In Malloy the Court carefully reviewed the history of prior decisions, including those to the effect that negligence in the plan of construction, as distinguished from negligence in the execution of the plan, was not actionable. It held that such earlier *375 case law had been superseded by the enactment of the statutory language then before the Court and now before us.
The specific allegation of negligence in Malloy shows that the duty of the road building authority goes beyond the preservation of the status quo, that it does indeed have the affirmative duty to design and construct the road and keep it "reasonably safe and convenient for public travel".
The specific claim of negligence in Malloy was that the road authority was negligent in not constructing railings or barriers alongside an embankment. The Michigan Supreme Court concluded that it was for a jury to decide whether railings or barriers were required in the circumstances of the case then at bar. Thus, the Court ruled that even if the surface of the road was perfectly engineered and constructed, the failure to design the road in a reasonably safe manner, including the erection of railings and barriers, could be an act of negligence:
"This statute cannot be given a construction that would relieve a township or other municipality, upon which a burden is cast to keep its highways in repair and reasonably safe for travel, from liability by saying that it had adopted a method of construction, and had built according to the plan.

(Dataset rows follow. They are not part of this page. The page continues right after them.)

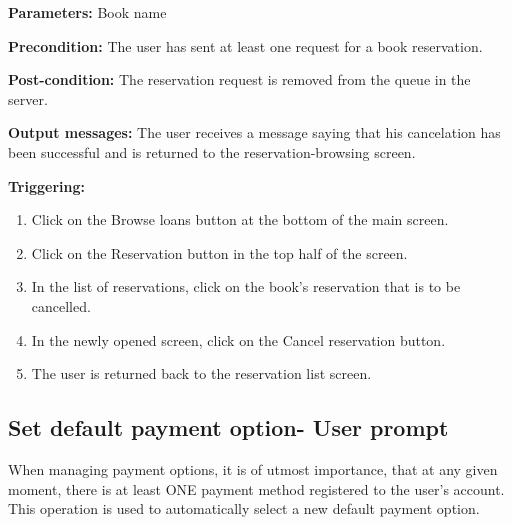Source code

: \begin{description}

\item \textbf{Parameters:} Book name

\item \textbf{Precondition:} The user has sent at least one request for a book
reservation.

\item \textbf{Post-condition:} The reservation request is removed from the
queue in the server.

\item \textbf{Output messages:} The user receives a message saying that his
cancelation has been successful and is returned to the reservation-browsing
screen.

\item \textbf{Triggering:}
\begin{enumerate}
\item Click on the Browse loans button at the bottom of the main screen.

\item Click on the Reservation button in the top half of the screen.

\item  In the list of reservations, click on the book's reservation that is to
be cancelled.

\item In the newly opened screen, click on the Cancel reservation button.

\item The user is returned back to the reservation list screen.

\end{enumerate}

\end{description}

\subsection{Set default payment option- User prompt}

 When managing payment options, it is of utmost importance, that at any given
 moment, there is at least ONE payment method registered to the user's account.
 This operation is used to automatically select a new default payment option.

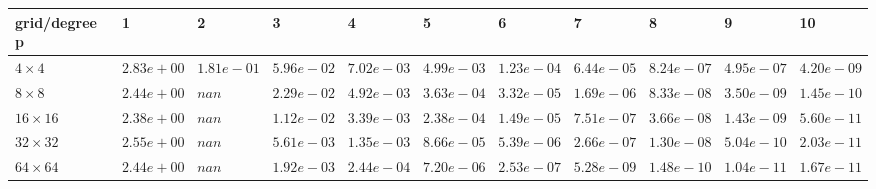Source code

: \begin{tabular}{lllllllllll}
\hline
 grid/degree p   & 1          & 2          & 3          & 4          & 5          & 6          & 7          & 8          & 9          & 10         \\
\hline
 $4 \times 4$    & $2.83e+00$ & $1.81e-01$ & $5.96e-02$ & $7.02e-03$ & $4.99e-03$ & $1.23e-04$ & $6.44e-05$ & $8.24e-07$ & $4.95e-07$ & $4.20e-09$ \\
 $8 \times 8$    & $2.44e+00$ & $nan$      & $2.29e-02$ & $4.92e-03$ & $3.63e-04$ & $3.32e-05$ & $1.69e-06$ & $8.33e-08$ & $3.50e-09$ & $1.45e-10$ \\
 $16 \times 16$  & $2.38e+00$ & $nan$      & $1.12e-02$ & $3.39e-03$ & $2.38e-04$ & $1.49e-05$ & $7.51e-07$ & $3.66e-08$ & $1.43e-09$ & $5.60e-11$ \\
 $32 \times 32$  & $2.55e+00$ & $nan$      & $5.61e-03$ & $1.35e-03$ & $8.66e-05$ & $5.39e-06$ & $2.66e-07$ & $1.30e-08$ & $5.04e-10$ & $2.03e-11$ \\
 $64 \times 64$  & $2.44e+00$ & $nan$      & $1.92e-03$ & $2.44e-04$ & $7.20e-06$ & $2.53e-07$ & $5.28e-09$ & $1.48e-10$ & $1.04e-11$ & $1.67e-11$ \\
\hline
\end{tabular}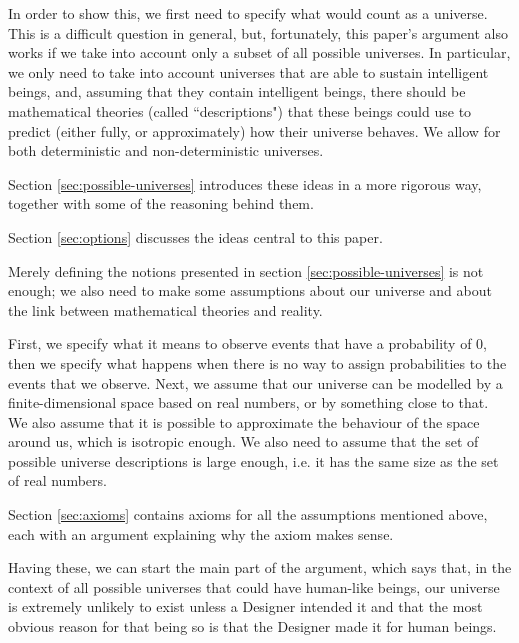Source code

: \documentclass[a4paper
,draft
]{article}
\newcommand{\ghilimele}[1]{``#1"}
\begin{document}
In order to show this, we first need to specify what would count as a universe.
This is a difficult question in general, but, fortunately, this paper's argument
also works if we take into account only a subset of all possible universes.
In particular, we only need to take into account universes that are able
to sustain intelligent beings,
and, assuming that they contain intelligent beings, there should be mathematical
theories (called \ghilimele{descriptions}) that these beings could use to
predict (either fully, or approximately) how their universe behaves.
We allow for both deterministic and non-deterministic universes.

Section \ref{sec:possible-universes} introduces these ideas in a more
rigorous way, together with some of the reasoning behind them.

Section \ref{sec:options} discusses the ideas central to this paper.

Merely defining the notions presented in section \ref{sec:possible-universes}
is not enough;
we also need to make some assumptions about our universe and about
the link between mathematical theories and reality.

First, we specify what it means to observe events that have a probability of $0$,
then we specify what happens when there is no way to assign probabilities to
the events that we observe.
Next, we assume that our universe can be modelled by a finite-dimensional
space based on real numbers, or by something close to that.
We also assume that it is possible to approximate the behaviour of the space
around us, which is isotropic enough.
We also need to assume that the set of possible universe descriptions
is large enough, i.e. it has the same size as the set of real numbers.

Section \ref{sec:axioms} contains axioms for all the assumptions mentioned
above, each with an argument explaining why the axiom makes sense.

Having these, we can start the main part of the argument,
which says that, in the context of all possible universes that could
have human-like beings, our universe is extremely unlikely to exist
unless a Designer
intended it and that the most obvious reason for that being so is
that the Designer made it for human beings.
\end{document}
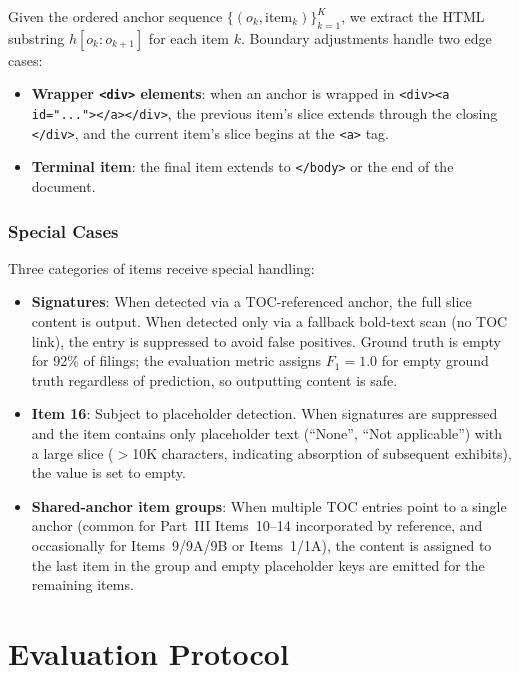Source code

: \documentclass[12pt,letterpaper,oneside]{article}
\begin{document}
Given the ordered anchor sequence $\{(o_k, \text{item}_k)\}_{k=1}^{K}$,
we extract the HTML substring $h[o_k : o_{k+1}]$ for each item $k$.
Boundary adjustments handle two edge cases:
\begin{itemize}
  \item \textbf{Wrapper \texttt{<div>} elements}: when an anchor is
    wrapped in \texttt{<div><a id="...">\allowbreak</a></div>}, the
    previous item's slice extends through the closing \texttt{</div>},
    and the current item's slice begins at the \texttt{<a>} tag.
  \item \textbf{Terminal item}: the final item extends to
    \texttt{</body>} or the end of the document.
\end{itemize}

\subsubsection{Special Cases}

Three categories of items receive special handling:

\begin{itemize}
  \item \textbf{Signatures}: When detected via a TOC-referenced
    anchor, the full slice content is output. When detected only via
    a fallback bold-text scan (no TOC link), the entry is suppressed
    to avoid false positives. Ground truth is empty for 92\% of
    filings; the evaluation metric assigns $F_1 = 1.0$ for empty
    ground truth regardless of prediction, so outputting content is
    safe.

  \item \textbf{Item 16}: Subject to placeholder detection. When
    signatures are suppressed and the item contains only placeholder
    text (``None'', ``Not applicable'') with a large slice ($>$10K
    characters, indicating absorption of subsequent exhibits), the
    value is set to empty.

  \item \textbf{Shared-anchor item groups}: When multiple TOC
    entries point to a single anchor (common for Part~III Items~10--14
    incorporated by reference, and occasionally for Items~9/9A/9B or
    Items~1/1A), the content is assigned to the last item in the
    group and empty placeholder keys are emitted for the remaining
    items.
\end{itemize}


\section{Evaluation Protocol}\label{sec:eval}
\end{document}
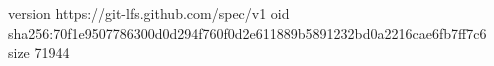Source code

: version https://git-lfs.github.com/spec/v1
oid sha256:70f1e9507786300d0d294f760f0d2e611889b5891232bd0a2216cae6fb7ff7c6
size 71944
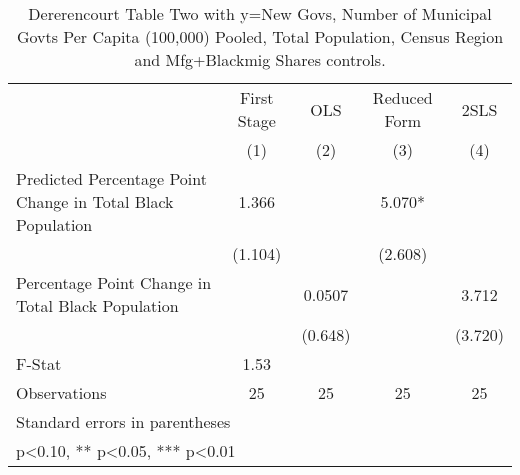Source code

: \begin{table}[htbp]\centering
\def\sym#1{\ifmmode^{#1}\else\(^{#1}\)\fi}
\caption{Dererencourt Table Two with y=New Govs, Number of Municipal Govts Per Capita (100,000) Pooled, Total Population, Census Region and Mfg+Blackmig Shares controls.}
\begin{tabular}{l*{4}{c}}
\toprule
                    & First Stage   &         OLS   &Reduced Form   &        2SLS   \\
                    &\multicolumn{1}{c}{(1)}   &\multicolumn{1}{c}{(2)}   &\multicolumn{1}{c}{(3)}   &\multicolumn{1}{c}{(4)}   \\
\midrule
Predicted Percentage Point Change in Total Black Population&       1.366   &               &       5.070*  &               \\
                    &     (1.104)   &               &     (2.608)   &               \\
\addlinespace
Percentage Point Change in Total Black Population&               &      0.0507   &               &       3.712   \\
                    &               &     (0.648)   &               &     (3.720)   \\
\midrule
F-Stat              &        1.53   &               &               &               \\
Observations        &          25   &          25   &          25   &          25   \\
\bottomrule
\multicolumn{5}{l}{\footnotesize Standard errors in parentheses}\\
\multicolumn{5}{l}{\footnotesize * p<0.10, ** p<0.05, *** p<0.01}\\
\end{tabular}
\end{table}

A municipality cannot construct a dangerous and unsafe road, one not safe and convenient for public travel, and shield itself behind its legislative power to adopt a plan and method of building and constructing in accordance therewith. The negligence consists, not in the plan of the work or the manner in which it was done, but in the failure to provide suitable protection against accident after the embankment had been made. The statute is imperative to make a road reasonably safe, and whether it is in that condition of safety and fit for travel must be a question for the jury, under proper circumstances." *376 Malloy v. Township of Walker, supra, p 462.
For additional cases holding that the jury may find negligence for failure of the road authority to provide railings or barriers needed to keep the road reasonably safe and convenient for public travel, see Sharp v. Township of Evergreen (1887), 67 Mich. 443; Ross v. Township of Ionia (1895), 104 Mich. 320, 324; Hannon v. City of Gladstone (1904), 136 Mich. 621; Lamb v. Township of Clam Lake (1913), 175 Mich. 77; and Carpenter v. Township of Bloomingdale (1924), 227 Mich. 355.
Harris v. Township of Clinton (1887), 64 Mich. 447, 453, anticipated Malloy in holding that a jury question was presented as to whether the road authority was negligent in failing "to place any barrier or warning" to prevent persons from driving upon and along a highway embankment which was washed and overflowed with water. The Court declared:
"It should be remembered that the risk of driving off the embankment when obscured by the overflow of water was no greater than the risk of driving off on a dark night."
And the risk of driving off the dead-end road in this case of Mullins at 3:10 a.m., the hour of the alleged accident, was no greater than if it had been overflown with water. A short time before Harris v. Township of Clinton, supra, was decided the Court observed:
"I have no doubt that the defects in highways covered by the act of 1879[5] extend to defects in construction, as well as defects through omission to repair, and to neglect to keep the public highways *377 in a condition reasonably safe and fit for travel by day or by night; and unless it is so kept, it constitutes a defect in the highway, for which, if injury results, an action will lie." Carver v. Detroit & Saline Plank Road Co. (1886), 61 Mich. 584, 590. (Emphasis supplied.)
That the early and continuing constructions of the statute by the Supreme Court are entitled to be regarded as legislatively approved in the light of the subsequent re-enactments which have not sought to change the applicable language, see McEvoy v. City of Sault Ste. Marie (1904), 136 Mich. 172, 182.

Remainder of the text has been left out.